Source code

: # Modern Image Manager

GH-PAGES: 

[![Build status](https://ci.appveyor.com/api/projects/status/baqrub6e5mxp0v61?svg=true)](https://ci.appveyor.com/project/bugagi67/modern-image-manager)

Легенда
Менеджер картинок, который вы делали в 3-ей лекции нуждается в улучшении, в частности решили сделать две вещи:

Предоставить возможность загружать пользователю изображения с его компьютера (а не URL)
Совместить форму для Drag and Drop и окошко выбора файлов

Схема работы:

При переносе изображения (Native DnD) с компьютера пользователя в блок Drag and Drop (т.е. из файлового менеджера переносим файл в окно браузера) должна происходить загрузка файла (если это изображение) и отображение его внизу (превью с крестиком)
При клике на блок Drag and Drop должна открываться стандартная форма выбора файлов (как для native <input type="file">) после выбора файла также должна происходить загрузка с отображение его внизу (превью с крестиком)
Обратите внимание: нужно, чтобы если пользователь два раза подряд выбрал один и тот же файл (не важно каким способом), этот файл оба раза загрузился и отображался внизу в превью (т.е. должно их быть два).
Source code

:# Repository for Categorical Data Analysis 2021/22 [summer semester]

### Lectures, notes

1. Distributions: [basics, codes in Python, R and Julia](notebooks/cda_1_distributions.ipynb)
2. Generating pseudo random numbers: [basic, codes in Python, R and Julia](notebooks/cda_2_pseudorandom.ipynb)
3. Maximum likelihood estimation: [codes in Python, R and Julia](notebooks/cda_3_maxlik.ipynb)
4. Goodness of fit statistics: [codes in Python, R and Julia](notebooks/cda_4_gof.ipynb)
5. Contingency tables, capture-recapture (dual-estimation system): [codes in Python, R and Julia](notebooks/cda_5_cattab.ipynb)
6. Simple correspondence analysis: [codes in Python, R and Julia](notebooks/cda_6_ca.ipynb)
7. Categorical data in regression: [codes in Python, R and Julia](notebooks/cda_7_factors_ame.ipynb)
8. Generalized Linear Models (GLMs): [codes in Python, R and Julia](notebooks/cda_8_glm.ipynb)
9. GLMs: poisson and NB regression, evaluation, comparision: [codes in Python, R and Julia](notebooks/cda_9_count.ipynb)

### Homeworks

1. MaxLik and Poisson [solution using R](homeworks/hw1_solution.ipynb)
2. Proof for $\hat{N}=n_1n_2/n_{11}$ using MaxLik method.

━━━━━━━━

Go through the data above and repeat all of it exactly.

Solved exercise.
Source code

: # Modern Image Manager

GH-PAGES: 

[![Build status](https://ci.appveyor.com/api/projects/status/baqrub6e5mxp0v61?svg=true)](https://ci.appveyor.com/project/bugagi67/modern-image-manager)

Легенда
Менеджер картинок, который вы делали в 3-ей лекции нуждается в улучшении, в частности решили сделать две вещи:

Предоставить возможность загружать пользователю изображения с его компьютера (а не URL)
Совместить форму для Drag and Drop и окошко выбора файлов

Схема работы:

При переносе изображения (Native DnD) с компьютера пользователя в блок Drag and Drop (т.е. из файлового менеджера переносим файл в окно браузера) должна происходить загрузка файла (если это изображение) и отображение его внизу (превью с крестиком)
При клике на блок Drag and Drop должна открываться стандартная форма выбора файлов (как для native <input type="file">) после выбора файла также должна происходить загрузка с отображение его внизу (превью с крестиком)
Обратите внимание: нужно, чтобы если пользователь два раза подряд выбрал один и тот же файл (не важно каким способом), этот файл оба раза загрузился и отображался внизу в превью (т.е. должно их быть два).
Source code

:# Repository for Categorical Data Analysis 2021/22 [summer semester]

### Lectures, notes

1. Distributions: [basics, codes in Python, R and Julia](notebooks/cda_1_distributions.ipynb)
2. Generating pseudo random numbers: [basic, codes in Python, R and Julia](notebooks/cda_2_pseudorandom.ipynb)
3. Maximum likelihood estimation: [codes in Python, R and Julia](notebooks/cda_3_maxlik.ipynb)
4. Goodness of fit statistics: [codes in Python, R and Julia](notebooks/cda_4_gof.ipynb)
5. Contingency tables, capture-recapture (dual-estimation system): [codes in Python, R and Julia](notebooks/cda_5_cattab.ipynb)
6. Simple correspondence analysis: [codes in Python, R and Julia](notebooks/cda_6_ca.ipynb)
7. Categorical data in regression: [codes in Python, R and Julia](notebooks/cda_7_factors_ame.ipynb)
8. Generalized Linear Models (GLMs): [codes in Python, R and Julia](notebooks/cda_8_glm.ipynb)
9. GLMs: poisson and NB regression, evaluation, comparision: [codes in Python, R and Julia](notebooks/cda_9_count.ipynb)

### Homeworks

1. MaxLik and Poisson [solution using R](homeworks/hw1_solution.ipynb)
2. Proof for $\hat{N}=n_1n_2/n_{11}$ using MaxLik method.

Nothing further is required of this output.